▶ **Work task**
Count how many lines in the data below include "Take". Answer with the number only.

(Saved data entries)
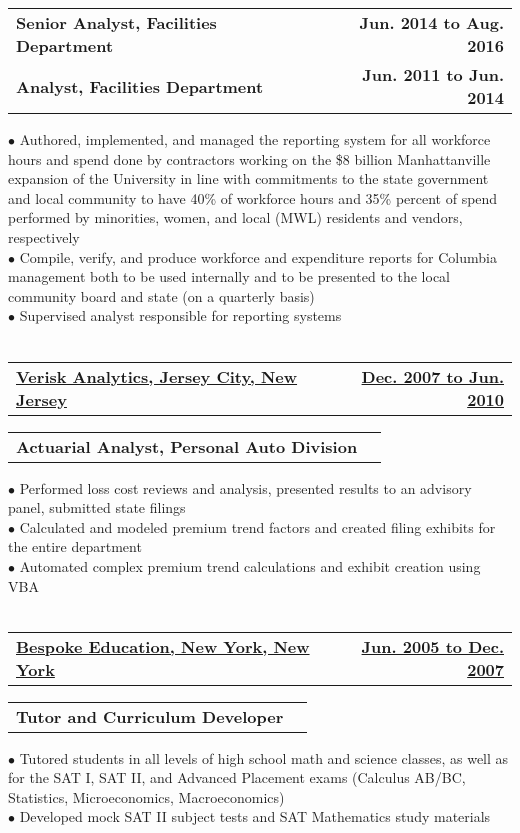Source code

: \documentclass{article}
\begin{document}
			\begin{tabular*}{\textwidth}{@{\extracolsep{\fill}}lr}
				\textbf{Senior Analyst, Facilities Department} & \textbf{Jun. 2014 to Aug. 2016} \\
				\textbf{Analyst, Facilities Department} & \textbf{Jun. 2011 to Jun. 2014}
			\end{tabular*}
			$\bullet$ Authored, implemented, and managed the reporting system for all workforce hours and spend done by contractors working on the \$8 billion Manhattanville expansion of the University in line with commitments to the state government and local community to have 40\% of workforce hours and 35\% percent of spend performed by minorities, women, and local (MWL) residents and vendors, respectively \\
			$\bullet$ Compile, verify, and produce workforce and expenditure reports for Columbia management both to be used internally and to be presented to the local community board and state (on a quarterly basis) \\
			$\bullet$ Supervised analyst responsible for reporting systems \\ \\
		\begin{tabular*}{\textwidth}{@{\extracolsep{\fill}}lr}
			\textbf{\underline{Verisk Analytics, Jersey City, New Jersey}} & \textbf{\underline{Dec. 2007 to Jun. 2010}}  \\
		\end{tabular*}
			\begin{tabular*}{\textwidth}{@{\extracolsep{\fill}}lr}
				\textbf{Actuarial Analyst, Personal Auto Division}
			\end{tabular*}
			$\bullet$ Performed loss cost reviews and analysis, presented results to an advisory panel, submitted state filings \\
			$\bullet$ Calculated and modeled premium trend factors and created filing exhibits for the entire department \\
			$\bullet$ Automated complex premium trend calculations and exhibit creation using VBA \\ \\
		\begin{tabular*}{\textwidth}{@{\extracolsep{\fill}}lr}
			\textbf{\underline{Bespoke Education, New York, New York}} & \textbf{\underline{Jun. 2005 to Dec. 2007}}  \\
		\end{tabular*}
			\begin{tabular*}{\textwidth}{@{\extracolsep{\fill}}lr}
				\textbf{Tutor and Curriculum Developer}
			\end{tabular*}
			$\bullet$ Tutored students in all levels of high school math and science classes, as well as for the SAT I, SAT II, and Advanced Placement exams (Calculus AB/BC, Statistics, Microeconomics, Macroeconomics) \\
			$\bullet$ Developed mock SAT II subject tests and SAT Mathematics study materials				
\end{document}
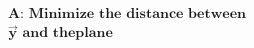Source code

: \documentclass[preview]{standalone}
\begin{document}
\begin{align*}
\textbf{A:} \,\, \textbf{Minimize} \,\, \textbf{the distance between} \\ \mathbf{\vec{y}} \,\, \textbf{and the} \textbf{plane}
\end{align*}
\end{document}

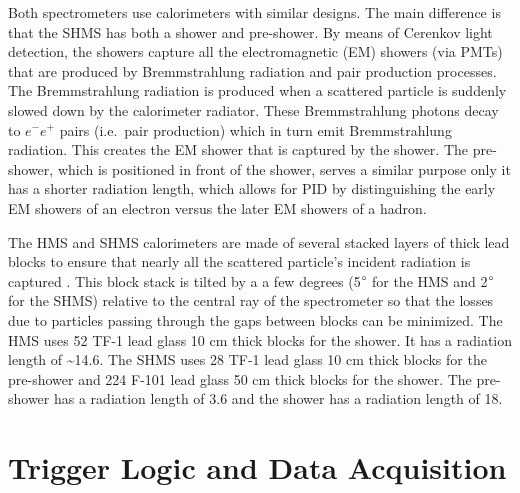 \documentclass[
]{report}
\begin{document}
Both spectrometers use calorimeters with similar designs. The main
difference is that the SHMS has both a shower and pre-shower. By means
of Cerenkov light detection, the showers capture all the electromagnetic
(EM) showers (via PMTs) that are produced by Bremmstrahlung radiation
and pair production processes. The Bremmstrahlung radiation is produced
when a scattered particle is suddenly slowed down by the calorimeter
radiator. These Bremmstrahlung photons decay to \(e^-e^+\) pairs
(i.e.~pair production) which in turn emit Bremmstrahlung radiation. This
creates the EM shower that is captured by the shower. The pre-shower,
which is positioned in front of the shower, serves a similar purpose
only it has a shorter radiation length, which allows for PID by
distinguishing the early EM showers of an electron versus the later EM
showers of a hadron.



The HMS and SHMS calorimeters are made of several stacked layers of
thick lead blocks to ensure that nearly all the scattered particle's
incident radiation is captured \cite{mkrtchyan_lead-glass_2013}. This
block stack is tilted by a a few degrees (5\(\degree\) for the HMS and
2\(\degree\) for the SHMS) relative to the central ray of the
spectrometer so that the losses due to particles passing through the
gaps between blocks can be minimized. The HMS uses 52 TF-1 lead glass 10
cm thick blocks for the shower. It has a radiation length of
\textasciitilde14.6. The SHMS uses 28 TF-1 lead glass 10 cm thick blocks
for the pre-shower and 224 F-101 lead glass 50 cm thick blocks for the
shower. The pre-shower has a radiation length of 3.6 and the shower has
a radiation length of 18.

\hypertarget{Section-4.6}{%
\section{Trigger Logic and Data Acquisition}\label{Section-4.6}}
\end{document}
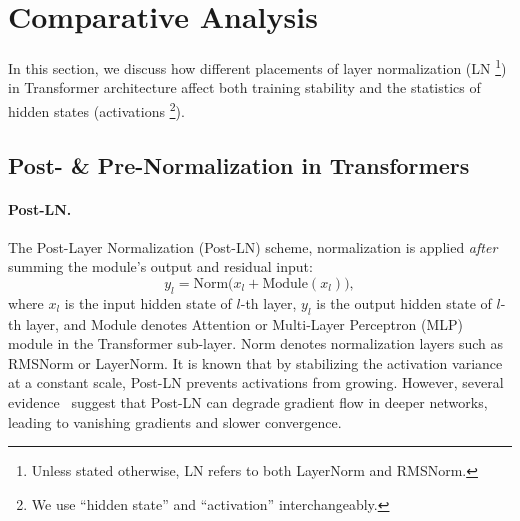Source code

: \section{Comparative Analysis} \label{sec:ln_in_transformer}

In this section, we discuss how different placements of layer normalization (LN \footnote{Unless stated otherwise, LN refers to both LayerNorm and RMSNorm.}) in Transformer architecture affect both training stability and the statistics of hidden states (activations \footnote{We use ``hidden state'' and ``activation'' interchangeably.}).

\subsection{Post- \& Pre-Normalization in Transformers}
\label{subsec:post_pre_ln}
\paragraph{Post-LN.}
The Post-Layer Normalization (Post-LN) \citep{attentionisallyouneed} scheme, normalization is applied \emph{after} summing the module’s output and residual input:
\begin{equation}
    y_{l} = \mathrm{Norm}\bigl(x_l + \mathrm{Module}(x_l)\bigr),
    \label{eq:post_ln}
\end{equation}
where $x_l$ is the input hidden state of $l$-th layer, $y_{l}$ is the output hidden state of $l$-th layer, and $\mathrm{Module}$ denotes Attention or Multi-Layer Perceptron (MLP) module in the Transformer sub-layer. $\mathrm{Norm}$ denotes normalization layers such as RMSNorm or LayerNorm. It is known that by stabilizing the activation variance at a constant scale, Post-LN prevents activations from growing. However, several evidence~\citep{onlayer, transformersgetstable} suggest that Post-LN can degrade gradient flow in deeper networks, leading to vanishing gradients and slower convergence.


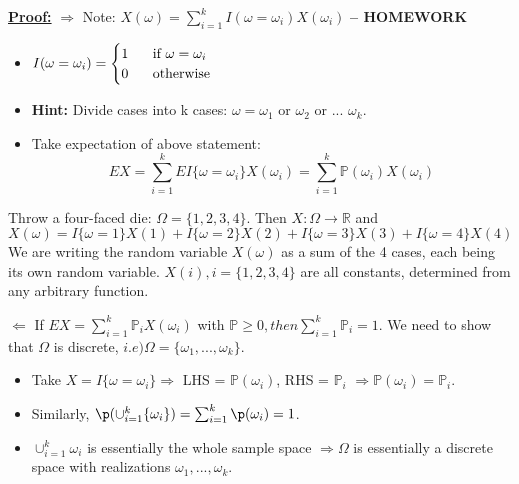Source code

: \underline{\textbf{Proof:}} $\Rightarrow$ Note: $X(\omega) = \sum_{i=1}^kI(\omega=\omega_i)X(\omega_i)$ \textbf{ -- HOMEWORK}
\begin{itemize}
    \item $I(\omega = \omega_i) = \begin{cases}
        1 \hspace{0.5cm} \text{ if }\omega = \omega_i \\
        0 \hspace{0.5cm} \text{ otherwise}
    \end{cases}$
    \item \textbf{Hint:} Divide cases into k cases: $\omega = \omega_1$ or $\omega_2$ or ... $\omega_k$.
    \item Take expectation of above statement:
    \begin{equation*}
        EX = \sum_{i=1}^kEI\{\omega=\omega_i\}X(\omega_i) = \sum_{i=1}^k\mathbb{P}(\omega_i)X(\omega_i)
    \end{equation*}
\end{itemize}
\begin{exmp}
    Throw a four-faced die: $\Omega = \{1, 2, 3, 4\}$. Then $X: \Omega \rightarrow \mathbb{R}$ and
    \begin{equation*}
        X(\omega) = I\{\omega=1\}X(1) + I\{\omega=2\}X(2) + I\{\omega=3\}X(3) + I\{\omega=4\}X(4) 
    \end{equation*}
    We are writing the random variable $X(\omega)$ as a sum of the 4 cases, each being its own random variable. $X(i), i=\{1, 2, 3, 4\}$ are all constants, determined from any arbitrary function.
\end{exmp}

$\Leftarrow$ If $EX = \sum_{i=1}^k\mathbb{P}_iX(\omega_i)$ with $\mathbb{P} \geq 0, then \sum_{i=1}^k\mathbb{P}_i = 1$. We need to show that $\Omega$ is discrete, $i.e) \Omega = \{\omega_1, ..., \omega_k\}$.

\begin{itemize}
    \item Take $X = I\{\omega = \omega_i\} \Longrightarrow$ LHS = $\mathbb{P}(\omega_i)$, RHS = $\mathbb{P}_i$ $\Longrightarrow \mathbb{P}(\omega_i) = \mathbb{P}_i$.
    \item Similarly, $\p(\cup_{i=1}^k\{\omega_i\}) = \sum_{i=1}^k\p(\omega_i) = 1$.
    \item $\cup_{i=1}^k\omega_i$ is essentially the whole sample space $\Longrightarrow \Omega$ is essentially a discrete space with realizations $\omega_1, ..., \omega_k$.
\end{itemize}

▶ **Exercise solution**
2